The centre has established an academic team that involves so far NTU Singapore, NUS (National University of Singapore), Chiang Mai University in Thailand, and LUT University (Lappeenranti-Lahti University of Technology) in Finland.
The home base is with NEWRI, who is at the forefront of driving waste-to-value and waste-to-energy research in the region. “For NUS and from Chiang Mai we are working with the policy departments, who are extremely experienced in deciding, implementing, enhancing, and enforcing policies – on all levels,” presented Erik.
“As immediate action we are looking at development of both downstream and upstream processes in commercialisation of chemical recycling of polymer waste. This is more related to waste plastic, something close to most people’s heart – we want to reduce the plastic that goes out into the sea and the land.”

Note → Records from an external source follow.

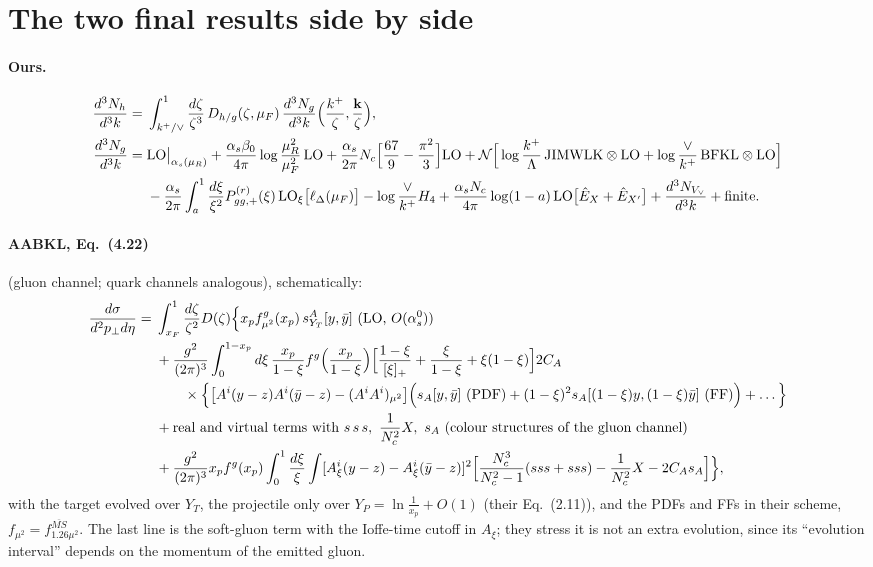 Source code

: \documentclass[10pt]{article}
\numberwithin{equation}{section}
\newcommand{\JJ}{{\rm JIMWLK}\otimes{\rm LO}}
\newcommand{\BB}{{\rm BFKL}\otimes{\rm LO}}
\begin{document}
\section{The two final results side by side}
\paragraph{Ours.}
\begin{align}
\frac{d^3N_h}{d^3k}={}&\int_{k^+/\vee}^1\frac{d\zeta}{\zeta^3}\,D_{h/g}(\zeta,\mu_F)\,\frac{d^3N_g}{d^3k}\Big(\frac{k^+}{\zeta},\frac{\mathbf k}{\zeta}\Big),\notag\\
\frac{d^3N_g}{d^3k}={}&{\rm LO}\big|_{\alpha_s(\mu_R)}+\frac{\alpha_s\beta_0}{4\pi}\log\frac{\mu_R^2}{\mu_F^2}\,{\rm LO}+\frac{\alpha_s}{2\pi}N_c\Big[\frac{67}{9}-\frac{\pi^2}{3}\Big]{\rm LO}
+\mathcal N\Big[\log\frac{k^+}{\Lambda}\,\JJ+\log\frac{\vee}{k^+}\,\BB\Big]\notag\\
&-\frac{\alpha_s}{2\pi}\int_{a}^{1}\frac{d\xi}{\xi^2}P^{(r)}_{gg,+}(\xi)\,{\rm LO}_\xi\big[\ell_\Delta(\mu_F)\big]-\log\frac{\vee}{k^+}H_4
+\frac{\alpha_sN_c}{4\pi}\log(1-a)\,{\rm LO}\big[\hat E_X+\hat E_{X'}\big]+\frac{d^3N_{V_\vee}}{d^3k}+\text{finite}.
\label{eq:ours}
\end{align}
\paragraph{AABKL, Eq.~(4.22)} (gluon channel; quark channels analogous), schematically:
\begin{align}
\frac{d\sigma}{d^2p_\perp d\eta}={}&\int_{x_F}^1\frac{d\zeta}{\zeta^2}D(\zeta)\Big\{x_pf^g_{\mu^2}(x_p)\,s^A_{Y_T}[y,\bar y]\ (\text{LO, }O(\alpha_s^0))\notag\\
&+\frac{g^2}{(2\pi)^3}\int_0^{1-x_p}d\xi\,\frac{x_p}{1-\xi}f^g\Big(\frac{x_p}{1-\xi}\Big)\Big[\frac{1-\xi}{[\xi]_+}+\frac{\xi}{1-\xi}+\xi(1-\xi)\Big]2C_A\notag\\
&\qquad\times\Big\{\big[A^i(y-z)A^i(\bar y-z)-(A^iA^i)_{\mu^2}\big]\Big(s_A[y,\bar y]\ \text{(PDF)}+(1-\xi)^2s_A[(1-\xi)y,(1-\xi)\bar y]\ \text{(FF)}\Big)+\dots\Big\}\notag\\
&+\text{real and virtual terms with }s\,s\,s,\ \frac{1}{N_c^2}X,\ s_A\ \text{(colour structures of the gluon channel)}\notag\\
&+\frac{g^2}{(2\pi)^3}x_pf^g(x_p)\int_0^1\frac{d\xi}{\xi}\int[A^i_\xi(y-z)-A^i_\xi(\bar y-z)]^2\Big[\frac{N_c^3}{N_c^2-1}(sss+sss)-\frac{1}{N_c^2}X-2C_As_A\Big]\Big\},
\label{eq:aabkl}
\end{align}
with the target evolved over $Y_T$, the projectile only over $Y_P=\ln\frac{1}{x_p}+O(1)$ (their Eq.~(2.11)), and the PDFs and FFs in their scheme, $f_{\mu^2}=f^{\overline{MS}}_{1.26\mu^2}$. The last line is the soft-gluon term with the Ioffe-time cutoff in $A_\xi$; they stress it is not an extra evolution, since its ``evolution interval'' depends on the momentum of the emitted gluon.
\end{document}
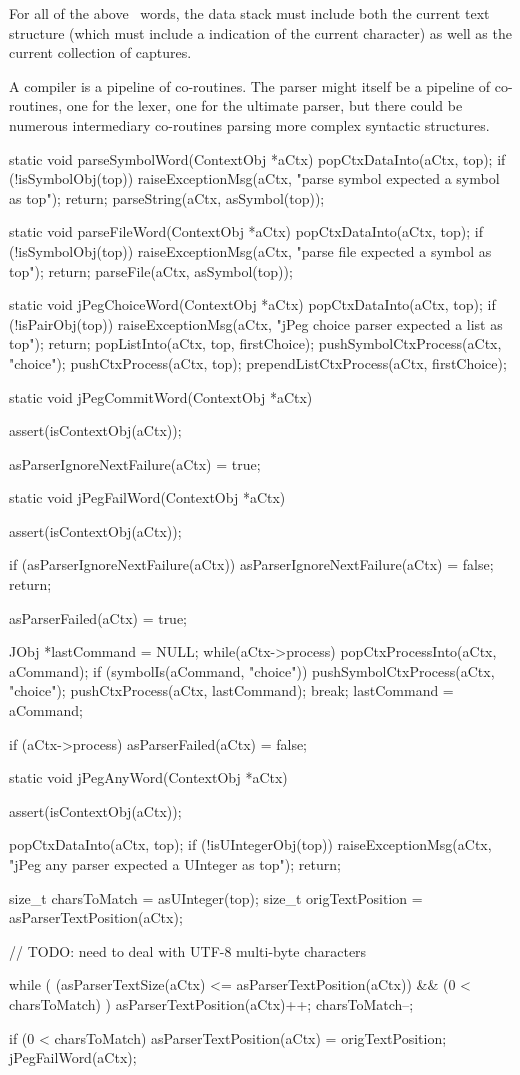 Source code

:For all of the above \joylol\ words, the data stack must include both the 
current text structure (which must include a indication of the current 
character) as well as the current collection of captures. 

A compiler is a pipeline of co-routines. The parser might itself be a 
pipeline of co-routines, one for the lexer, one for the ultimate parser, 
but there could be numerous intermediary co-routines parsing more complex 
syntactic structures. 

\startCCode
static void parseSymbolWord(ContextObj *aCtx) {
  popCtxDataInto(aCtx, top);
  if (!isSymbolObj(top)) {
    raiseExceptionMsg(aCtx,
      "parse symbol expected a symbol as top");
    return;
  }
  parseString(aCtx, asSymbol(top));
}

static void parseFileWord(ContextObj *aCtx) {
  popCtxDataInto(aCtx, top);
  if (!isSymbolObj(top)) {
    raiseExceptionMsg(aCtx,
      "parse file expected a symbol as top");
    return;
  }
  parseFile(aCtx, asSymbol(top));
}

static void jPegChoiceWord(ContextObj *aCtx) {
  popCtxDataInto(aCtx, top);
  if (!isPairObj(top)) {
    raiseExceptionMsg(aCtx,
      "jPeg choice parser expected a list as top");
    return;
  }
  popListInto(aCtx, top, firstChoice);
  pushSymbolCtxProcess(aCtx, "choice");
  pushCtxProcess(aCtx, top);
  prependListCtxProcess(aCtx, firstChoice);
}

static void jPegCommitWord(ContextObj *aCtx) {
  assert(isContextObj(aCtx));
  
  asParserIgnoreNextFailure(aCtx) = true;
}

static void jPegFailWord(ContextObj *aCtx) {
  assert(isContextObj(aCtx));

  if (asParserIgnoreNextFailure(aCtx)) {
    asParserIgnoreNextFailure(aCtx) = false;
    return;
  }
  
  asParserFailed(aCtx) = true;
  
  JObj *lastCommand = NULL;
  while(aCtx->process) {
    popCtxProcessInto(aCtx, aCommand);
    if (symbolIs(aCommand, "choice")) {
      pushSymbolCtxProcess(aCtx, "choice");
      pushCtxProcess(aCtx, lastCommand);
      break;
    }
    lastCommand = aCommand;
  }
  
  if (aCtx->process) {
    asParserFailed(aCtx) = false;
  }
}

static void jPegAnyWord(ContextObj *aCtx) {
  assert(isContextObj(aCtx));
  
  popCtxDataInto(aCtx, top);
  if (!isUIntegerObj(top)) {
    raiseExceptionMsg(aCtx,
      "jPeg any parser expected a UInteger as top");
    return;
  }
  
  size_t charsToMatch     = asUInteger(top);
  size_t origTextPosition = asParserTextPosition(aCtx);
  
  // TODO: need to deal with UTF-8 multi-byte characters
  
  while (
    (asParserTextSize(aCtx) <= asParserTextPosition(aCtx)) &&
    (0 < charsToMatch)
  ) {
    asParserTextPosition(aCtx)++;
    charsToMatch--;
  }
  
  if (0 < charsToMatch) {
    asParserTextPosition(aCtx) = origTextPosition;
    jPegFailWord(aCtx);
  }

}

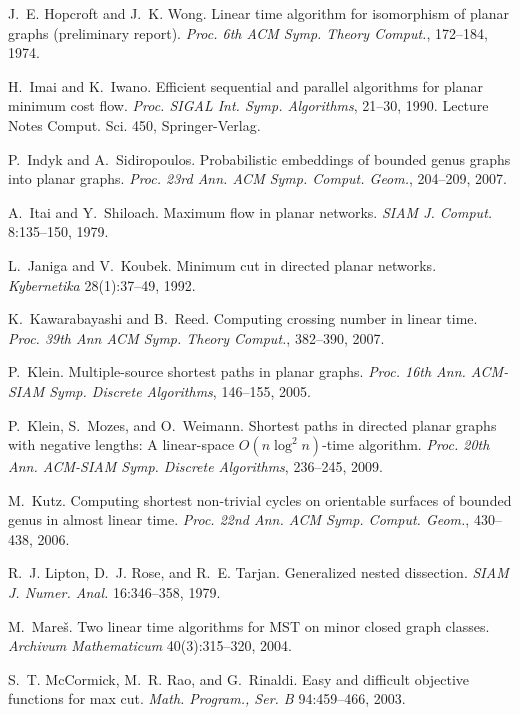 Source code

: \begin{thebibliography}{10}
J.~E. Hopcroft and J.~K. Wong.
\newblock Linear time algorithm for isomorphism of planar graphs (preliminary
  report).
\newblock \emph{Proc. 6th ACM Symp. Theory Comput.}, 172--184, 1974.

H.~Imai and K.~Iwano.
\newblock Efficient sequential and parallel algorithms for planar minimum cost
  flow.
\newblock \emph{Proc. SIGAL Int. Symp. Algorithms}, 21--30, 1990. Lecture Notes
  Comput. Sci. 450, Springer-Verlag.

P.~Indyk and A.~Sidiropoulos.
\newblock Probabilistic embeddings of bounded genus graphs into planar graphs.
\newblock \emph{Proc. 23rd Ann. ACM Symp. Comput. Geom.}, 204--209, 2007.

A.~Itai and Y.~Shiloach.
\newblock Maximum flow in planar networks.
\newblock \emph{SIAM J. Comput.} 8:135--150, 1979.

L.~Janiga and V.~Koubek.
\newblock Minimum cut in directed planar networks.
\newblock \emph{Kybernetika} 28(1):37--49, 1992.

K.~Kawarabayashi and B.~Reed.
\newblock Computing crossing number in linear time.
\newblock \emph{Proc. 39th Ann ACM Symp. Theory Comput.}, 382--390, 2007.

P.~Klein.
\newblock Multiple-source shortest paths in planar graphs.
\newblock \emph{Proc. 16th Ann. ACM-SIAM Symp. Discrete Algorithms}, 146--155,
  2005.

P.~Klein, S.~Mozes, and O.~Weimann.
\newblock Shortest paths in directed planar graphs with negative lengths: {A}
  linear-space {$O(n\log^2 n)$}-time algorithm.
\newblock \emph{Proc. 20th Ann. ACM-SIAM Symp. Discrete Algorithms}, 236--245,
  2009.

M.~Kutz.
\newblock Computing shortest non-trivial cycles on orientable surfaces of
  bounded genus in almost linear time.
\newblock \emph{Proc. 22nd Ann. ACM Symp. Comput. Geom.}, 430--438, 2006.

R.~J. Lipton, D.~J. Rose, and R.~E. Tarjan.
\newblock Generalized nested dissection.
\newblock \emph{SIAM J. Numer. Anal.} 16:346--358, 1979.

M.~Mare{\v s}.
\newblock Two linear time algorithms for {MST} on minor closed graph classes.
\newblock \emph{Archivum Mathematicum} 40(3):315--320, 2004.

S.~T. McCormick, M.~R. Rao, and G.~Rinaldi.
\newblock Easy and difficult objective functions for max cut.
\newblock \emph{Math. Program., Ser. B} 94:459--466, 2003.


\end{thebibliography}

The first proposed case study will be to develop a a waste management index based on a selection of key Asean cities, with studies of policies, what kind of waste treatment support there is, and the entire waste aspects from production all the way through to collection, transfer, transport, recycling, processing and extraction of waste.
The overall theme at SWITCH 2019 was ‘Urban Solutions and Sustainability’, where Marko Kärkkäinen was also a conference panelist within the topic ‘What a Waste! – What does it take to create a Circular Economy?’
“I see huge opportunity for the Circular Economy but there are always hurdles to climb up – how you scale it up. Why the centre of excellence Waste-To-Value is being set up is because we want to bring together the policy-making, the governments, technology, academies and the business. And it’s not easy because in Southeast there are many different kind of policies even within one country. And somehow we want to involve this process so that we can make Circular Economy scalable.”